In this presentation, I will showcase some recent advances in the modelling and understanding of inorganic materials that have been enabled by ML-driven simulations. I will argue that ML potentials are particularly useful for modelling non-crystalline (amorphous) structures that are difficult to characterise experimentally.
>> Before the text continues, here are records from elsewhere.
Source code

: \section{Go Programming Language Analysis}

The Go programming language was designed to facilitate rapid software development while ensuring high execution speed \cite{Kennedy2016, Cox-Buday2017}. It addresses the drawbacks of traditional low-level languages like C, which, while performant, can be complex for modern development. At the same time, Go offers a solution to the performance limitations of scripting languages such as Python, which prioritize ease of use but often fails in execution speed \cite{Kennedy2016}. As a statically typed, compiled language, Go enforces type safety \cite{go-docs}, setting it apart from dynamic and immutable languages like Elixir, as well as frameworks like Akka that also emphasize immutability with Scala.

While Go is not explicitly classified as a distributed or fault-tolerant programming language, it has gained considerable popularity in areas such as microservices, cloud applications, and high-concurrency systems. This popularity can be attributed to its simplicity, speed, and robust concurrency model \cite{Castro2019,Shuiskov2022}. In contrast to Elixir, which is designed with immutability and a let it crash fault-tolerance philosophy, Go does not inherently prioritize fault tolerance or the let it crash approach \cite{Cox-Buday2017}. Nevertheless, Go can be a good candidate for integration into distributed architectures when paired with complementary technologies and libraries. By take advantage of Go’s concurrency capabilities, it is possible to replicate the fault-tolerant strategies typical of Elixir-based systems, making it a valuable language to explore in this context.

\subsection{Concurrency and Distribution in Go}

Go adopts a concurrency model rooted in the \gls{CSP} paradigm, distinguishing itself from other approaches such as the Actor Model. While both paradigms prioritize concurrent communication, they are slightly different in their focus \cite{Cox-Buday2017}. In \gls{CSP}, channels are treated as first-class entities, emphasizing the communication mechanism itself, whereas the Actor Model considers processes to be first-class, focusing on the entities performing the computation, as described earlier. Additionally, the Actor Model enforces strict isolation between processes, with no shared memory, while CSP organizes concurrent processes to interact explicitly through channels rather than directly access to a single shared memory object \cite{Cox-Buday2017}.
I will survey recent work ranging from structural transitions in amorphous silicon [1] to multicomponent systems – specifically, chalcogenide phase-change materials used in digital data storage [2]. I will also discuss methodological aspects, including a perspective for using large synthetic datasets to pre-train neural-network potentials which can subsequently be fine-tuned on quantum-mechanical data [3]. The development of new, accurate and efficient atomistic ML models promises a way to more fully understand the structure and properties of amorphous materials on the atomic scale.
[1] V. L. Deringer, N. Bernstein, G. Csányi, C. Ben Mahmoud, M. Ceriotti, M. Wilson, D. A. Drabold, S. R. Elliott, Nature 2021, 589, 59.
[2] Y. Zhou, W. Zhang, E. Ma, V. L. Deringer, Nat. Electron. 2023, 6, 746.
[3] J. L. A. Gardner, K. T. Baker, V. L. Deringer, Mach. Learn.: Sci. Technol. 2024, 5, 015003.